In this project, we developed a framework for constructing nested Riemannian homogeneous spaces. Intuitively a Riemannian manifold is a homogeneous space if all points on it look locally alike. Examples of such spaces include but are not limited to, the n-dimensional space of reals, n-sphere, Grassmanian, Stiefel manifold, hyperbolic space, manifold of SPD matrices etc. Homogeneous spaces are encountered in numerous applications of Engineering and Science. Dimensionality reduction in such spaces is essential when dealing with high-dimensional data sets. Principal Geodesic Analysis (PGA), the nonlinear counter part of traditional principal component analysis (PCA) is applicable to such data but has the drawback that the lower dimensional manifolds produced are geodesic sub-manifolds and are required to pass through the (Frechet) mean of the data. A nested spaces (sub-manifolds) does not have this requirement and hence can capture data trends that are much more general. We present a general recipe for construction of such nested homogeneous spaces and present examples of nested Grassman manifolds and nested hyperbolic spaces. In the latter case, we show how the nested hypserbolic spaces can be used as a building block in developing graph convolutional neural networks (GCN) which we call nested hyperbolic graph convolutional neural networks (NHGCN). Performance of the dimensionality reduction and pattern classification algorithms are showcased via several synthetic and real data experiments in the three related papers listed here. Webpage.

[Chun-Hao Yang and Baba C. Vemuri Intl. Conf. on Information Processing in Medical Imaging (IPMI) 2021 journal of Machine Learning in Biomedical Image Analysis (MELBA) 2022 Xiran Fan, Chun-Hao Yang and Baba C. Vemuri IEEE Computer Vision and Pattern Recognition (CVPR) 2022 ]

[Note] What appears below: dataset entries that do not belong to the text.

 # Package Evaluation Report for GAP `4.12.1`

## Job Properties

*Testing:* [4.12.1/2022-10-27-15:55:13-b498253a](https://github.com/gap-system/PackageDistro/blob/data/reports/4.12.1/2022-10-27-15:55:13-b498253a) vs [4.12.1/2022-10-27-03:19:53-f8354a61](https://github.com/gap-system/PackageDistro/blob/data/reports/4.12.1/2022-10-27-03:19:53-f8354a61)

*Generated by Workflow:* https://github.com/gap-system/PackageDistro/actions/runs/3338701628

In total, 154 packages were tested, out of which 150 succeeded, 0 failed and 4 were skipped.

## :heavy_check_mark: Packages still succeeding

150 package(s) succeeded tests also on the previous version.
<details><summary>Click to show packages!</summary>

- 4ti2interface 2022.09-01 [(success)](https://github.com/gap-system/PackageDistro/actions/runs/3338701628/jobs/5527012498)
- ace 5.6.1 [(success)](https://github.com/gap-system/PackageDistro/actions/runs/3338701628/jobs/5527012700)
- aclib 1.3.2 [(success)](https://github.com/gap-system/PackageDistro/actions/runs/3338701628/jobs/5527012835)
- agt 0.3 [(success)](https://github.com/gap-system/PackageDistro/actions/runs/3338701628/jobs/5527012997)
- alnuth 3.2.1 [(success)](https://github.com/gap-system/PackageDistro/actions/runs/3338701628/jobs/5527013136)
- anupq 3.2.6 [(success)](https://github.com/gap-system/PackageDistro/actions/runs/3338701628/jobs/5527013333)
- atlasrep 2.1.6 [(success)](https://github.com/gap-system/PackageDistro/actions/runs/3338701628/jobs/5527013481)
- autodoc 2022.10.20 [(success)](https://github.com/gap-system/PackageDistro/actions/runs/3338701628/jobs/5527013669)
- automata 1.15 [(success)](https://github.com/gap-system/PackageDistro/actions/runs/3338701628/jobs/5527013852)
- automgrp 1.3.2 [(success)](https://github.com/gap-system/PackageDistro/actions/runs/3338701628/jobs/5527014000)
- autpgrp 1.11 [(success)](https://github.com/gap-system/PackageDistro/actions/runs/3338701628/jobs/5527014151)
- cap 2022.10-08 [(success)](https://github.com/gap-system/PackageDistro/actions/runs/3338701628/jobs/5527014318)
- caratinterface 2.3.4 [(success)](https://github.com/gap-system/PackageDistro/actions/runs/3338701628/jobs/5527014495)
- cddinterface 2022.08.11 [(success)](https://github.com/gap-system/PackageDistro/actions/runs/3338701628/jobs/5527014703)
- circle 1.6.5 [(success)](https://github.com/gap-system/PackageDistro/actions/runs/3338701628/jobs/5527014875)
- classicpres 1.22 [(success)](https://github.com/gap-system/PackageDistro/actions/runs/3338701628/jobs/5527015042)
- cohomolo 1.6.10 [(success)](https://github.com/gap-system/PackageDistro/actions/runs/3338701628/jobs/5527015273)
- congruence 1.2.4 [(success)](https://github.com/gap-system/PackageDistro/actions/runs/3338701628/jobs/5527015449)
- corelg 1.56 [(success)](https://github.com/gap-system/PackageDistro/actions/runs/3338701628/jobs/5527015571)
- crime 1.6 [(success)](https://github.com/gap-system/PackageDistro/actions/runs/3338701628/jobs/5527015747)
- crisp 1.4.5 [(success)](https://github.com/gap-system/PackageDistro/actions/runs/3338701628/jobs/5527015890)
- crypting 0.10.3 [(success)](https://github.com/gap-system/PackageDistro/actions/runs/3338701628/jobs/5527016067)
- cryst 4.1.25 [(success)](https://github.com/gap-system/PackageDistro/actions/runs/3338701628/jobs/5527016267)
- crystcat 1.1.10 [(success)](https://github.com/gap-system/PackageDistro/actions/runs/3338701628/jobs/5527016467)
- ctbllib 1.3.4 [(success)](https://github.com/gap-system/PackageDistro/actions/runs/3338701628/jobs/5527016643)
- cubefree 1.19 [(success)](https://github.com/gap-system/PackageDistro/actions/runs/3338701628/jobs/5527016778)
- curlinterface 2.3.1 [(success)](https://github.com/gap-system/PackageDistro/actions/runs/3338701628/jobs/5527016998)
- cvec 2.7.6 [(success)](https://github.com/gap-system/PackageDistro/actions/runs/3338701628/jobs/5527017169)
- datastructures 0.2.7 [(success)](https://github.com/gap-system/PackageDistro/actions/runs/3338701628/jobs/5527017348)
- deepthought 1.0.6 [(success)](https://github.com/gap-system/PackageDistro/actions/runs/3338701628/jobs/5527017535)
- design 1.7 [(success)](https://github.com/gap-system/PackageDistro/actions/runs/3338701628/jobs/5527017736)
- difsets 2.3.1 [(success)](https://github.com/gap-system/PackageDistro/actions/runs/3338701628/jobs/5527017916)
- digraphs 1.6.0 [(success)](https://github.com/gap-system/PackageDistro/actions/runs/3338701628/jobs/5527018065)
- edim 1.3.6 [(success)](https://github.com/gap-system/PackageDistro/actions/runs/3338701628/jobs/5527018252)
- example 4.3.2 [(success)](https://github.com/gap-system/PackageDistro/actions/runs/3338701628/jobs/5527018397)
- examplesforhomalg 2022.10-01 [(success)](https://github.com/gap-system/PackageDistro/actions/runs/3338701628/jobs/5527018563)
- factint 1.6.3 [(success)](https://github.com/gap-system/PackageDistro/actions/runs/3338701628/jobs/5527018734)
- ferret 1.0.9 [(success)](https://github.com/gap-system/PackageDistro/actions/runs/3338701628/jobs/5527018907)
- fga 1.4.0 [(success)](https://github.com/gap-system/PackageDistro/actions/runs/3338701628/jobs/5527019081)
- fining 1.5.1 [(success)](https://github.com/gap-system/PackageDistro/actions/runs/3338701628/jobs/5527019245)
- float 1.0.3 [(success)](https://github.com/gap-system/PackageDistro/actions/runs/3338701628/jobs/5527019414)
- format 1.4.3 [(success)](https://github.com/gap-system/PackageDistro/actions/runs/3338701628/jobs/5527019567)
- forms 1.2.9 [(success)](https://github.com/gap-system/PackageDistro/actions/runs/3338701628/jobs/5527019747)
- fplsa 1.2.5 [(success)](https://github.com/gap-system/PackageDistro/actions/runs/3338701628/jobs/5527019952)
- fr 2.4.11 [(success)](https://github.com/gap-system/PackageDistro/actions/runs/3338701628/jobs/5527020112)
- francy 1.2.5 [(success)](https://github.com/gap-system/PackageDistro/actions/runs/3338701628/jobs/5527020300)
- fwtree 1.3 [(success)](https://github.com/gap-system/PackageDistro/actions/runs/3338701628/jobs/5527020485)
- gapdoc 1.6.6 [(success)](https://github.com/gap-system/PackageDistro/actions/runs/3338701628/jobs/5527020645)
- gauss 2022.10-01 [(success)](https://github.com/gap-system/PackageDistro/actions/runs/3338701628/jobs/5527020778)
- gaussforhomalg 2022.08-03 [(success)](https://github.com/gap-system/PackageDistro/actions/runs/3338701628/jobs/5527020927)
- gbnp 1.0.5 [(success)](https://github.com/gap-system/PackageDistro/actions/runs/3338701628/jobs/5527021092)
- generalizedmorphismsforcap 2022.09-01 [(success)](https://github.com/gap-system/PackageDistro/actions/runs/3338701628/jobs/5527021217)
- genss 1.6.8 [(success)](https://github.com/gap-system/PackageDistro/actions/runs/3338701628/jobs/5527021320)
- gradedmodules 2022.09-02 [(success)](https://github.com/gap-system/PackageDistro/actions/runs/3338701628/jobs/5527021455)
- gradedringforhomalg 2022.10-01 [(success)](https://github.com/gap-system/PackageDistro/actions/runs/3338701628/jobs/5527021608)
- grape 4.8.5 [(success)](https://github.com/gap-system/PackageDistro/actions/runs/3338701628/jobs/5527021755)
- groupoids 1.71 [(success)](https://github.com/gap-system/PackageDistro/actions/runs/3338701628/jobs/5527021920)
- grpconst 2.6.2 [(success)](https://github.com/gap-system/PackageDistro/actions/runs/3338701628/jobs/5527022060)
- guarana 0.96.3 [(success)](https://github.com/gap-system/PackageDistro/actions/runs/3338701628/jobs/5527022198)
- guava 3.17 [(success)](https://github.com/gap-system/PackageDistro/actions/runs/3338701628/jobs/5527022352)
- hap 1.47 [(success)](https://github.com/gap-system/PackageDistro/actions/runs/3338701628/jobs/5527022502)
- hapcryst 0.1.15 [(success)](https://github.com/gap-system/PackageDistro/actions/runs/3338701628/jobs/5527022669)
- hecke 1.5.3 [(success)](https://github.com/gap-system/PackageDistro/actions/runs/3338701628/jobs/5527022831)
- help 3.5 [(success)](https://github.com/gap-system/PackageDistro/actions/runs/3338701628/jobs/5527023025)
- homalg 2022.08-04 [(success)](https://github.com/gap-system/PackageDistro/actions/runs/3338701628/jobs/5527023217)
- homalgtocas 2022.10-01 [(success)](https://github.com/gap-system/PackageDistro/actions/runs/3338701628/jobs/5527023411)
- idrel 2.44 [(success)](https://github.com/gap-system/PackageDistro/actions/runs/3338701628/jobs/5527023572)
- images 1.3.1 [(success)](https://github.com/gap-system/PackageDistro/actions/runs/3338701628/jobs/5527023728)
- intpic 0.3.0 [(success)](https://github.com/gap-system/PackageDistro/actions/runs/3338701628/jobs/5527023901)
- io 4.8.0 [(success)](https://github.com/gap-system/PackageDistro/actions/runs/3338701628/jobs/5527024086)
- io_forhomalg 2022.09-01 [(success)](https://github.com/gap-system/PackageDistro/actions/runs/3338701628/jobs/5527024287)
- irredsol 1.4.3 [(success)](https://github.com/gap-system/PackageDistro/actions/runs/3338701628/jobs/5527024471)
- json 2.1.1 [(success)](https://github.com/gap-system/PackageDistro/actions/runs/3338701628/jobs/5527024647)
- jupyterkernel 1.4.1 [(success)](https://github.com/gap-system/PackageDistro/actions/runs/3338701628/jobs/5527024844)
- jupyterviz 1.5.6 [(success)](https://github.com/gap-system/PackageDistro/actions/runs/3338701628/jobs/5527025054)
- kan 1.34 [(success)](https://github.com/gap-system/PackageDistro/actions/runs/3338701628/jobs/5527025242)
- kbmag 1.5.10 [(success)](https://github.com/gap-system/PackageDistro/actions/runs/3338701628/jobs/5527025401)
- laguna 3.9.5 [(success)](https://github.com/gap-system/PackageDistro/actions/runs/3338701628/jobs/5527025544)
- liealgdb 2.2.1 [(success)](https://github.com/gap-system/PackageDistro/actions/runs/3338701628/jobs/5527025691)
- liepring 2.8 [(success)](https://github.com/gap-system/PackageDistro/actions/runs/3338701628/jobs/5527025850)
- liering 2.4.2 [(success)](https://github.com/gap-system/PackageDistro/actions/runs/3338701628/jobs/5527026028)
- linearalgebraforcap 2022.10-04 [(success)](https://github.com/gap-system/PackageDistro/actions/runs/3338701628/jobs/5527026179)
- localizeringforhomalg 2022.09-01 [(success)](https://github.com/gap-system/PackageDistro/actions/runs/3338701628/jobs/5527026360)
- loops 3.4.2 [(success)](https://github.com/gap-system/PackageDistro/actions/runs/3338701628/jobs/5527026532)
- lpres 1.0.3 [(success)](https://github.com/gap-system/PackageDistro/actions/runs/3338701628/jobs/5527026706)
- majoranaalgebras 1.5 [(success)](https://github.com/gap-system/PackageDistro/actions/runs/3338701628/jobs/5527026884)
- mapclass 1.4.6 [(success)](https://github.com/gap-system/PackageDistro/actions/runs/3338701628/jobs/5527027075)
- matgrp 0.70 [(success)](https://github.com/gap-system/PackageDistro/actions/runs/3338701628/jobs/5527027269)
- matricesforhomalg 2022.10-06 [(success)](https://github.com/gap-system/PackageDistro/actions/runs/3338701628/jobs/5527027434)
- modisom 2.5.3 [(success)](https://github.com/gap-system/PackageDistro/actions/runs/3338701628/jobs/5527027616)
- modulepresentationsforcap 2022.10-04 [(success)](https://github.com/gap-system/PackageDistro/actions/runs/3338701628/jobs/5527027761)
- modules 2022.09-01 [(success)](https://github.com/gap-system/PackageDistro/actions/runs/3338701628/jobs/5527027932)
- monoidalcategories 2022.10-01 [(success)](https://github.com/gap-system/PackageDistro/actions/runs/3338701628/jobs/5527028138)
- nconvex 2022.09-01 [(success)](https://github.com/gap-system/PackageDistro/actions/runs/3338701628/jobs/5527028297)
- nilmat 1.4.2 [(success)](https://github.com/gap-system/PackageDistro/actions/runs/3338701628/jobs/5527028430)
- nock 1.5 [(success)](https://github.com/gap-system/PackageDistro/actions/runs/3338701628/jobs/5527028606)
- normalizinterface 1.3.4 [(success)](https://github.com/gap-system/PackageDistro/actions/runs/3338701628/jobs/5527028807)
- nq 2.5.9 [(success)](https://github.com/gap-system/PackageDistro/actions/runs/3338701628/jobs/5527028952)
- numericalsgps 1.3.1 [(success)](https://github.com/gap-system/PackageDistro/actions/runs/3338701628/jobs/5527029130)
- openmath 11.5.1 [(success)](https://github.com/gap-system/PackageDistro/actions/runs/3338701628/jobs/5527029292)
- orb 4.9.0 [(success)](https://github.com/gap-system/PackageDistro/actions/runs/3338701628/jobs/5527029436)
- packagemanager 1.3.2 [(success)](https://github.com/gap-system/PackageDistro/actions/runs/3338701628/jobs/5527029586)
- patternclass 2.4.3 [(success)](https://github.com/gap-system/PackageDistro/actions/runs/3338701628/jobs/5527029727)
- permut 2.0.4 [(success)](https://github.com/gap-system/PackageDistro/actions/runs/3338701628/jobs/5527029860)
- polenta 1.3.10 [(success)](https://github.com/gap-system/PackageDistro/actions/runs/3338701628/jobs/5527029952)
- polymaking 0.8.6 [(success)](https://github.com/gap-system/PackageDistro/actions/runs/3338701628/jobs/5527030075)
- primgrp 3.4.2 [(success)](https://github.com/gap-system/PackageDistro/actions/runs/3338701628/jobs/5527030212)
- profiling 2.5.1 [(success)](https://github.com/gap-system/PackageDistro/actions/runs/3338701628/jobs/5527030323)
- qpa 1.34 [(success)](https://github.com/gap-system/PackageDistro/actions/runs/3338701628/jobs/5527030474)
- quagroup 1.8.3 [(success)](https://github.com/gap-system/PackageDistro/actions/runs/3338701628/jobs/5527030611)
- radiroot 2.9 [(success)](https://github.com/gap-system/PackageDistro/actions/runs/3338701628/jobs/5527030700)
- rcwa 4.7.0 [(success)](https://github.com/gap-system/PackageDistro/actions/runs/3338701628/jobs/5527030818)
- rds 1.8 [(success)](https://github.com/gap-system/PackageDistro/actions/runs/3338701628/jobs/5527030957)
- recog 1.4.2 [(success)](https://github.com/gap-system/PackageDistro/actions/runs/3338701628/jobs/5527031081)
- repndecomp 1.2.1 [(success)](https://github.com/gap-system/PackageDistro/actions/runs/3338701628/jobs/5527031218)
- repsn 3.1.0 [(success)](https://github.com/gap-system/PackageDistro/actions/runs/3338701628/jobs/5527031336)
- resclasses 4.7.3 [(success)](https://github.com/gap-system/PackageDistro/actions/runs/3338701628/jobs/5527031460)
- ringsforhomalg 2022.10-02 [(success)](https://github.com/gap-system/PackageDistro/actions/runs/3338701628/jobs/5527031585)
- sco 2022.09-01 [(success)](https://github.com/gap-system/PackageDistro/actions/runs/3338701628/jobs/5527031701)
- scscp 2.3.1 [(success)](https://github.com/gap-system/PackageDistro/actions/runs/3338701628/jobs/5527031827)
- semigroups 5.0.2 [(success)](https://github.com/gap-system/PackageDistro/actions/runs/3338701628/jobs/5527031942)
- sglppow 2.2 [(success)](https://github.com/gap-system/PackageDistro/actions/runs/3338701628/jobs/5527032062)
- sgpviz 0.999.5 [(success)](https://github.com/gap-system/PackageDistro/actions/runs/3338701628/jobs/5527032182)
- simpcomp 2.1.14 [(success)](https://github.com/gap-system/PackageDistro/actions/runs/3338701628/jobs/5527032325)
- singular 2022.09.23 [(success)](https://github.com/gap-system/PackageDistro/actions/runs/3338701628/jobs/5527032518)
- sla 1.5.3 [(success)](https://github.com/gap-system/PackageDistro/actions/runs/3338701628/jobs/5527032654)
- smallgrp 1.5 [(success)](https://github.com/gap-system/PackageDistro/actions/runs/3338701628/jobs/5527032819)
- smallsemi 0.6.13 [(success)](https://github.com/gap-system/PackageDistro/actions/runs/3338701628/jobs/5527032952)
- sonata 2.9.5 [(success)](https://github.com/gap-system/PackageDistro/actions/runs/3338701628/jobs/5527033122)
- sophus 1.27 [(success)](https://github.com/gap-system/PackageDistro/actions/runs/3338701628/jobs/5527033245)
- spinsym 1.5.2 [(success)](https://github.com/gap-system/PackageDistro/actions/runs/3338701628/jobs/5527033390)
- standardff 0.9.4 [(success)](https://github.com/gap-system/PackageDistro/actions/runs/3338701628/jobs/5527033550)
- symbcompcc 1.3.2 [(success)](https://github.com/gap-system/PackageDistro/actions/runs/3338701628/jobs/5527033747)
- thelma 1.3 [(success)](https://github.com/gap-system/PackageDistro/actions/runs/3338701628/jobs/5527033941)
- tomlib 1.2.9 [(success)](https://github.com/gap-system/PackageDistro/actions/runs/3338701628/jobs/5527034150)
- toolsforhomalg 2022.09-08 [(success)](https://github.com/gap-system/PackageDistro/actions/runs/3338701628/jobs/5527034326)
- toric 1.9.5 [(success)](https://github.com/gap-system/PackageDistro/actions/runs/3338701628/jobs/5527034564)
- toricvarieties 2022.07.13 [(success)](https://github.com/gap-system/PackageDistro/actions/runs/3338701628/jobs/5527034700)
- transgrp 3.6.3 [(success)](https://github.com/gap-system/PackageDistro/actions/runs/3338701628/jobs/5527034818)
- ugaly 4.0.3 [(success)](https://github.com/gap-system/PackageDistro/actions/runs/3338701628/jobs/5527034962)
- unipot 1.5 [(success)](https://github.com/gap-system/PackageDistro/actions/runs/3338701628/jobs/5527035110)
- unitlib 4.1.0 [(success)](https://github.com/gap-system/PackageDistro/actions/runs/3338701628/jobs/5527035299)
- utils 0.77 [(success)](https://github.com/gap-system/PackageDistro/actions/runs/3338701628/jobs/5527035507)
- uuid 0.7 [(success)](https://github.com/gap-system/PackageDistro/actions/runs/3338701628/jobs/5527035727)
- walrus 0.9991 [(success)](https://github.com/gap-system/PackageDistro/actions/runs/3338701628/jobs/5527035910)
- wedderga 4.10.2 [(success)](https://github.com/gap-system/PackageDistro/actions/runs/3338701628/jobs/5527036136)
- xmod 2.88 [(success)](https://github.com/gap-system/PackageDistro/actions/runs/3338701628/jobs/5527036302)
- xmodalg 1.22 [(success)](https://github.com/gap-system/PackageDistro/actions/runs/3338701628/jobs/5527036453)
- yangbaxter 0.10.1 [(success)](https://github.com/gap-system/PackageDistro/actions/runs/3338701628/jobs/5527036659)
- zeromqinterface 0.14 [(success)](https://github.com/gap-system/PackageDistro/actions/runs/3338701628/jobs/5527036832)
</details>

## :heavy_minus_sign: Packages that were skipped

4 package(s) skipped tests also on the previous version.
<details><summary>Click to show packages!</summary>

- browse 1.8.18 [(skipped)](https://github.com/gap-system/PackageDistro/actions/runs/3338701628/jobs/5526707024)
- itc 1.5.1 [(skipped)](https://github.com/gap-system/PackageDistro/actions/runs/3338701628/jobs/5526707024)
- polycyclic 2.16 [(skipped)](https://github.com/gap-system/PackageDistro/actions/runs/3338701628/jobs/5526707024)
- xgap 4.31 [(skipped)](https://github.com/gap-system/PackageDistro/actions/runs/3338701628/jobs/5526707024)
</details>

In this project, we address the problem of video tracking using covariance descriptors constructed from simple features extracted from the given image sequence. Theoretically, this can be posed as a tracking problem in the space of (n,n) symmetric positive definite (SPD) matrices denoted by $P_n$. A novel probabilistic dynamic model in $P_n$ based on Riemannian geometry and probability theory is presented in conjunction with a geometric (intrinsic) recursive filter for tracking a time sequence of SPD matrix measurements in a Bayesian framework. This newly developed filtering method can be used for the covariance descriptor updating problem in covariance tracking, leading to new and efficient video tracking algorithms. In the accomapnying paper (SIAM journal of Imaging Science 2013), we demonstrate the accuracy and efficiency of our tracker in comparison to the state-of-the-art via synthetic experiments on $P_n$, and several real data experiments for tracking in video sequences. Further details can be found in our paper in SIAM Journal of Imaging Science 2013. Webpage.

[Guang Cheng and Baba C Vemuri SIAM J. Imag. Sci. (SIMS) 2013]

Robust Frechet Mean and Principal Geodesic Analysis on Riemannian Manifolds with Applications to Neuroimaging

In this project, we developed novel algorithms to compute robust statistics from manifold-valued data. Specifically, we developed algorithms for estimating the robust Frechet Mean (FM) and performing a robust exact-principal geodesic analysis (ePGA) for data lying on known Riemannian manifolds. We formulate the minimization problems involved in both these problems using the minimum distance estimator called the L$_2$E. This leads to a nonlinear optimization which is solved efficiently using a Riemannian accelerated gradient descent technique. We show competitive performance results of our algorithms applied to synthetic data with outliers, the corpus callosum shapes extracted from OASIS MRI database, and diffusion MRI scans from movement disorder patients respectively. Further details on various applications of this work appear in our paper in the Intl. Conf. on Info. Processing in Med. Img. (IPMI) 2017. Webpage.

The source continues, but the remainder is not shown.